2- Milyonlarca işçinin ve diğer halk kesimlerinin, sırtlarına yüklenen krizin ağır bedeli karşısında yaşadığı endişeyi paylaşıyoruz. Neden dış borç ödemeleri durdurulup, hastanelere ve sağlık personeline gerekli kaynaklar tahsis edilmiyor? Kaynaklar neden sağlık sistemine aktarılmıyor da spekülatörlere ve işverenlere öncelik veriliyor? Durumu tam olarak anlamak ve buna göre hareket etmek için neden gerekli sayıda test tedarik edilmiyor? İşten çıkarma ve açığa almalar neden yasaklanmıyor? Neden günübirlik işler yapanların ve en savunmasız kesimlerin geçimini sağlamak için hiçbir önlem alınmıyor? En ağır etkilenen kesimler neden elektrik, gaz faturası ve kira ödemek zorunda bırakılıyor? Hükümet neden şirketleri sigortasız ve güvencesiz çalışanların ücretlerini garanti etmeye zorlamıyor, ya da neden kendi hesabına çalışanlara destek sağlamıyor? Bu zorlu durum karşısında, Alberto Fernandez hükümeti önceki başkan Macri’nin 2019 bütçesiyle ülkeyi yönetmeye devam ediyor; çünkü yeni bir bütçe yasası hazırlanması için önce borç konusunda pazarlık yapılması şart koşulmuştu. Kaç yoğun bakım yatağı olduğu ve bunların ne kadar artırılacağı, karantina altındaki ağır olmayan hastalara yeni hastane tahsis edilip edilmeyeceği, yeni solunum cihazları alınıp alınmadığı, Ulusal Laboratuvarlar ve Sağlık Kurumları İdaresi’ne (Malbran) bağlı çalışacak 35 laboratuvarın ne zaman faaliyete geçeceği ve sağlık planının diğer boyutları konusunda henüz hiçbir açıklama yok.
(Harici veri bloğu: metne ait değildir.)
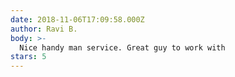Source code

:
 ```yaml
---
date: 2018-11-06T17:09:58.000Z
author: Ravi B.
body: >-
  Nice handy man service. Great guy to work with
stars: 5
---
```

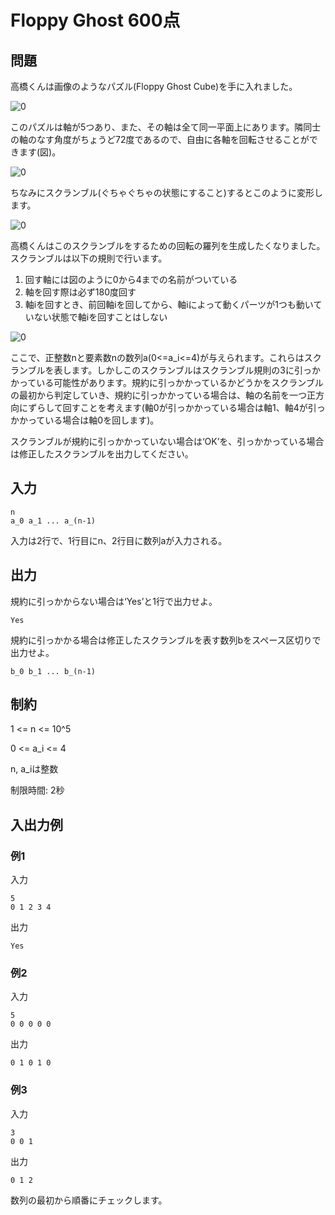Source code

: # Floppy Ghost 600点

## 問題

高橋くんは画像のようなパズル(Floppy Ghost Cube)を手に入れました。

![0](/img/0.png)

このパズルは軸が5つあり、また、その軸は全て同一平面上にあります。隣同士の軸のなす角度がちょうど72度であるので、自由に各軸を回転させることができます(図)。

![0](/img/2.png)

ちなみにスクランブル(ぐちゃぐちゃの状態にすること)するとこのように変形します。

![0](/img/1.png)

高橋くんはこのスクランブルをするための回転の羅列を生成したくなりました。スクランブルは以下の規則で行います。

1. 回す軸には図のように0から4までの名前がついている
2. 軸を回す際は必ず180度回す
3. 軸iを回すとき、前回軸iを回してから、軸iによって動くパーツが1つも動いていない状態で軸iを回すことはしない

![0](/img/3.png)

ここで、正整数nと要素数nの数列a(0<=a_i<=4)が与えられます。これらはスクランブルを表します。しかしこのスクランブルはスクランブル規則の3に引っかかっている可能性があります。規約に引っかかっているかどうかをスクランブルの最初から判定していき、規約に引っかかっている場合は、軸の名前を一つ正方向にずらして回すことを考えます(軸0が引っかかっている場合は軸1、軸4が引っかかっている場合は軸0を回します)。

スクランブルが規約に引っかかっていない場合は‘OK’を、引っかかっている場合は修正したスクランブルを出力してください。

## 入力

```
n
a_0 a_1 ... a_(n-1)
```

入力は2行で、1行目にn、2行目に数列aが入力される。

## 出力

規約に引っかからない場合は‘Yes’と1行で出力せよ。

```
Yes
```

規約に引っかかる場合は修正したスクランブルを表す数列bをスペース区切りで出力せよ。

```
b_0 b_1 ... b_(n-1)
```

## 制約

1 <= n <= 10^5

0 <= a_i <= 4

n, a_iは整数

制限時間: 2秒

## 入出力例

### 例1

入力

```
5
0 1 2 3 4
```

出力

```
Yes
```

### 例2

入力

```
5
0 0 0 0 0
```

出力

```
0 1 0 1 0
```

### 例3

入力

```
3
0 0 1
```

出力

```
0 1 2
```

数列の最初から順番にチェックします。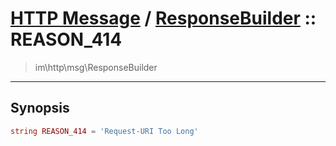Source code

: # [HTTP Message](http.md) / [ResponseBuilder](http-ResponseBuilder.md) :: REASON_414
 > im\http\msg\ResponseBuilder
____

## Synopsis
```php
string REASON_414 = 'Request-URI Too Long'
```
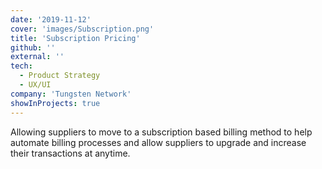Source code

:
 ```yaml
---
date: '2019-11-12'
cover: 'images/Subscription.png'
title: 'Subscription Pricing'
github: ''
external: ''
tech:
  - Product Strategy
  - UX/UI
company: 'Tungsten Network'
showInProjects: true
---
```


Allowing suppliers to move to a subscription based billing method to help automate billing processes and allow suppliers to upgrade and increase their transactions at anytime.
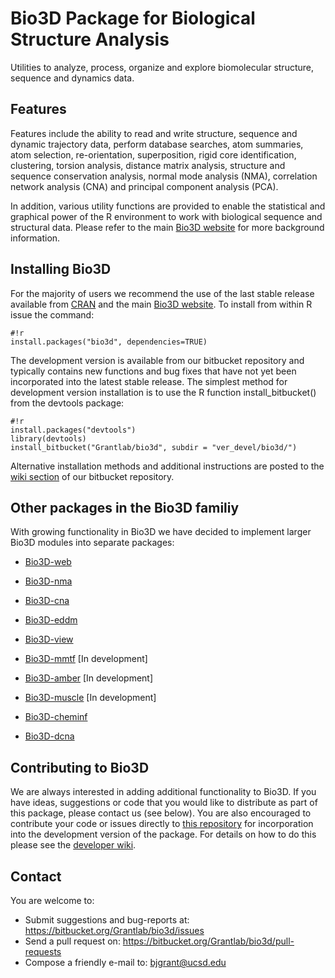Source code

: # Bio3D Package for Biological Structure Analysis #

Utilities to analyze, process, organize and explore biomolecular structure, sequence and dynamics data.


## Features ##

Features include the ability to read and write structure, sequence and dynamic trajectory data, perform database searches, atom summaries, atom selection, re-orientation, superposition, rigid core identification, clustering, torsion analysis, distance matrix analysis, structure and sequence conservation analysis, normal mode analysis (NMA), correlation network analysis (CNA) and principal component analysis (PCA).  

In addition, various utility functions are provided to enable the statistical and graphical power of the R environment to work with biological sequence and structural data.  Please refer to the main [Bio3D website](http://thegrantlab.org/bio3d/) for more background information.


## Installing Bio3D ##

For the majority of users we recommend the use of the last stable release available from [CRAN](http://cran.r-project.org/web/packages/bio3d/) and the main [Bio3D website](http://thegrantlab.org/bio3d/). To install from within R issue the command:

```
#!r
install.packages("bio3d", dependencies=TRUE)
```

The development version is available from our bitbucket repository and typically contains new functions and bug fixes that have not yet been incorporated into the latest stable release. The simplest method for development version installation is to use the R function install_bitbucket() from the devtools package:


```
#!r
install.packages("devtools")
library(devtools)
install_bitbucket("Grantlab/bio3d", subdir = "ver_devel/bio3d/")
```

Alternative installation methods and additional instructions are posted to the [wiki section](https://bitbucket.org/Grantlab/bio3d/wiki/Home) of our bitbucket repository. 


## Other packages in the Bio3D familiy ##

With growing functionality in Bio3D we have decided to implement larger Bio3D modules into separate packages:

* [Bio3D-web](https://bitbucket.org/Grantlab/bio3d-web/)
* [Bio3D-nma](https://bitbucket.org/Grantlab/bio3d-nma/)
* [Bio3D-cna](https://bitbucket.org/Grantlab/bio3d-cna/)
* [Bio3D-eddm](https://bitbucket.org/Grantlab/bio3d-eddm/)
* [Bio3D-view](https://bitbucket.org/Grantlab/bio3d-view/)

* [Bio3D-mmtf](https://bitbucket.org/Grantlab/bio3d-mmtf/) [In development]
* [Bio3D-amber](https://bitbucket.org/Grantlab/bio3d-amber/) [In development]
* [Bio3D-muscle](https://bitbucket.org/Grantlab/bio3d-muscle/) [In development]
* [Bio3D-cheminf](https://bitbucket.org/larsss/cheminf/src/master/) 
* [Bio3D-dcna](https://bitbucket.org/xinqyao/dcna)

## Contributing to Bio3D ##

We are always interested in adding additional functionality to Bio3D. If you have ideas, suggestions or code that you would like to distribute as part of this package, please contact us (see below). You are also encouraged to contribute your code or issues directly to [this repository](https://bitbucket.org/Grantlab/bio3d/) for incorporation into the development version of the package. For details on how to do this please see the [developer wiki](https://bitbucket.org/Grantlab/bio3d/wiki/Home).  

  
## Contact ##

You are welcome to:

* Submit suggestions and bug-reports at: https://bitbucket.org/Grantlab/bio3d/issues
* Send a pull request on: https://bitbucket.org/Grantlab/bio3d/pull-requests
* Compose a friendly e-mail to: bjgrant@ucsd.edu
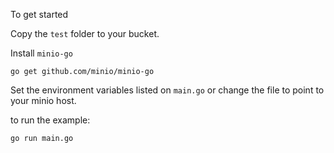 To get started

Copy the `test` folder to your bucket.

Install `minio-go`

```
go get github.com/minio/minio-go
```

Set the environment variables listed on `main.go` or change the file to point to your minio host.

to run the example:

```
go run main.go
```
 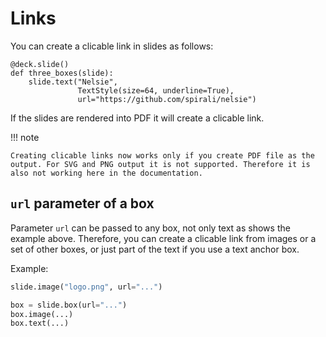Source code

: # Links

You can create a clicable link in slides as follows:

```nelsie
@deck.slide()
def three_boxes(slide):
    slide.text("Nelsie",
               TextStyle(size=64, underline=True),
               url="https://github.com/spirali/nelsie")
```

If the slides are rendered into PDF it will create a clicable link.


!!! note

    Creating clicable links now works only if you create PDF file as the output. For SVG and PNG output it is not supported. Therefore it is also not working here in the documentation.

## `url` parameter of a box

Parameter `url` can be passed to any box, not only text as shows the example above. Therefore, you can create a clicable link from images or a set of other boxes, or just part of the text if you use a text anchor box.

Example:

```python
slide.image("logo.png", url="...")

box = slide.box(url="...")
box.image(...)
box.text(...)
```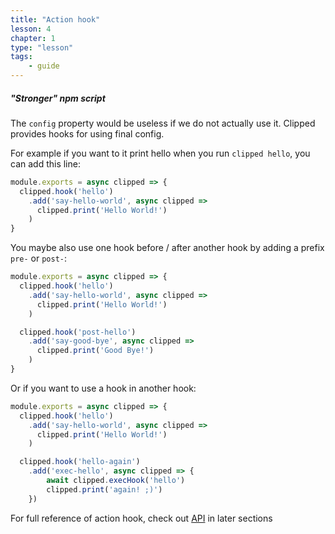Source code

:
 ```yaml
---
title: "Action hook"
lesson: 4
chapter: 1
type: "lesson"
tags:
    - guide
---
```


##### "Stronger" npm script

The `config` property would be useless if we do not actually use it. Clipped provides hooks for using final config.

For example if you want to it print hello when you run `clipped hello`, you can add this line:

```js
module.exports = async clipped => {
  clipped.hook('hello')
    .add('say-hello-world', async clipped =>
      clipped.print('Hello World!')
    )
}
```

You maybe also use one hook before / after another hook by adding a prefix `pre-` or `post-`:

```js
module.exports = async clipped => {
  clipped.hook('hello')
    .add('say-hello-world', async clipped =>
      clipped.print('Hello World!')
    )

  clipped.hook('post-hello')
    .add('say-good-bye', async clipped =>
      clipped.print('Good Bye!')
    )
}
```

Or if you want to use a hook in another hook:

```js
module.exports = async clipped => {
  clipped.hook('hello')
    .add('say-hello-world', async clipped =>
      clipped.print('Hello World!')
    )

  clipped.hook('hello-again')
    .add('exec-hello', async clipped => {
        await clipped.execHook('hello')
        clipped.print('again! ;)')
    })
```

For full reference of action hook, check out [API](/api#hook) in later sections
Sosyal yardım ödemeleri artırılmıyor, işten çıkarmalarla beraber maaş kesintisi veya maaş ödememe durumlarıyla karşı karşıyayız, sadece Ocak ayında 42 bin kişinin işini kaybettiği belirtiliyor.

Karantina ilanıyla birlikte, toplanma hakkına sınırlamalar getirildi ve güvenlik güçleri yaygın bir şekilde konuşlandırıldı; bu da işçilerin yaşam koşullarını ve işlerini savunma hakkını, “temel hizmetler”de çalışan emekçilerin koruyucu önlemler talep etme gücünü sınırlıyor. Ve aynı durum geçimini sağlamaya çalışan farklı halk kesimleri için de geçerli; özellikle de, kimi kentlerde nüfusun %5 ila %10’una denk gelen, sokakta veya aşırı kalabalıkta yaşayan kesimler için. Onlarca fabrika ve işyerindeki emekçiler, işverenlerin umarsızlığı karşısında karantina tedbirlerine uyulmasını talep ediyor.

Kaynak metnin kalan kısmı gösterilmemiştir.